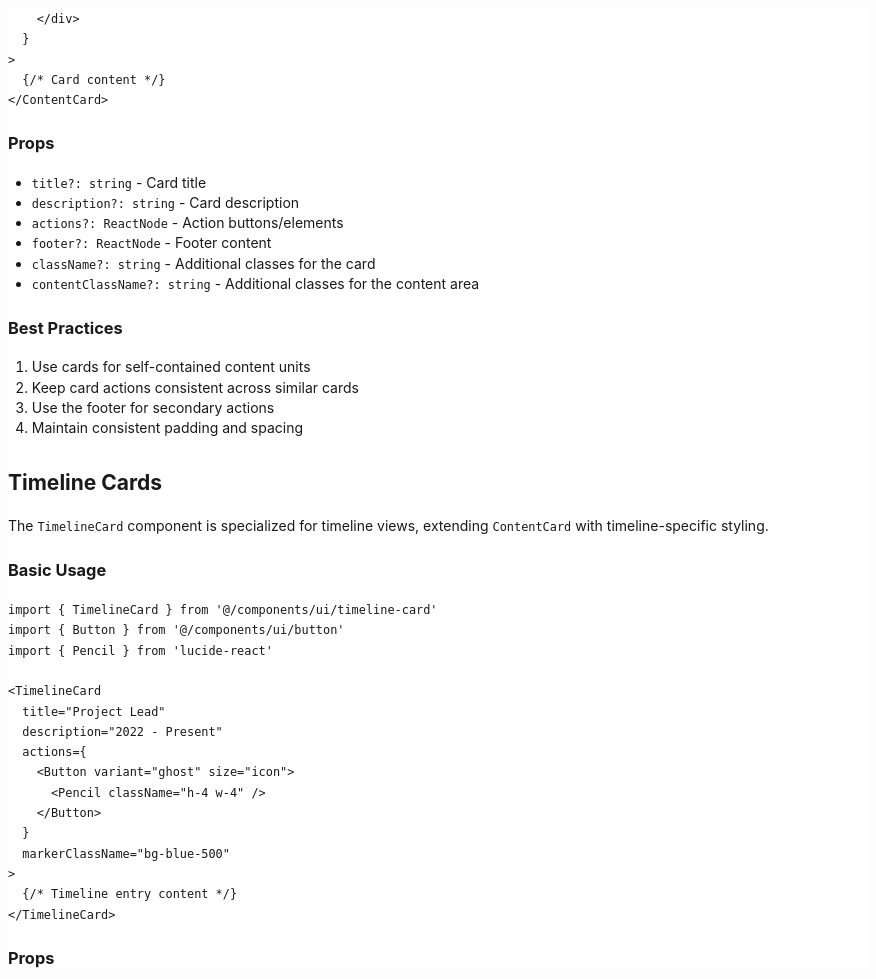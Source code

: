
 ```tsx
    </div>
  }
>
  {/* Card content */}
</ContentCard>
```

### Props

- `title?: string` - Card title
- `description?: string` - Card description
- `actions?: ReactNode` - Action buttons/elements
- `footer?: ReactNode` - Footer content
- `className?: string` - Additional classes for the card
- `contentClassName?: string` - Additional classes for the content area

### Best Practices

1. Use cards for self-contained content units
2. Keep card actions consistent across similar cards
3. Use the footer for secondary actions
4. Maintain consistent padding and spacing

## Timeline Cards

The `TimelineCard` component is specialized for timeline views, extending `ContentCard` with timeline-specific styling.

### Basic Usage

```tsx
import { TimelineCard } from '@/components/ui/timeline-card'
import { Button } from '@/components/ui/button'
import { Pencil } from 'lucide-react'

<TimelineCard
  title="Project Lead"
  description="2022 - Present"
  actions={
    <Button variant="ghost" size="icon">
      <Pencil className="h-4 w-4" />
    </Button>
  }
  markerClassName="bg-blue-500"
>
  {/* Timeline entry content */}
</TimelineCard>
```

### Props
......
§ **What is expected**: With "Pencil" as the search string, filter the records and return each line that has it.

§ **Exercise answer**:
import { Pencil } from 'lucide-react'
      <Pencil className="h-4 w-4" />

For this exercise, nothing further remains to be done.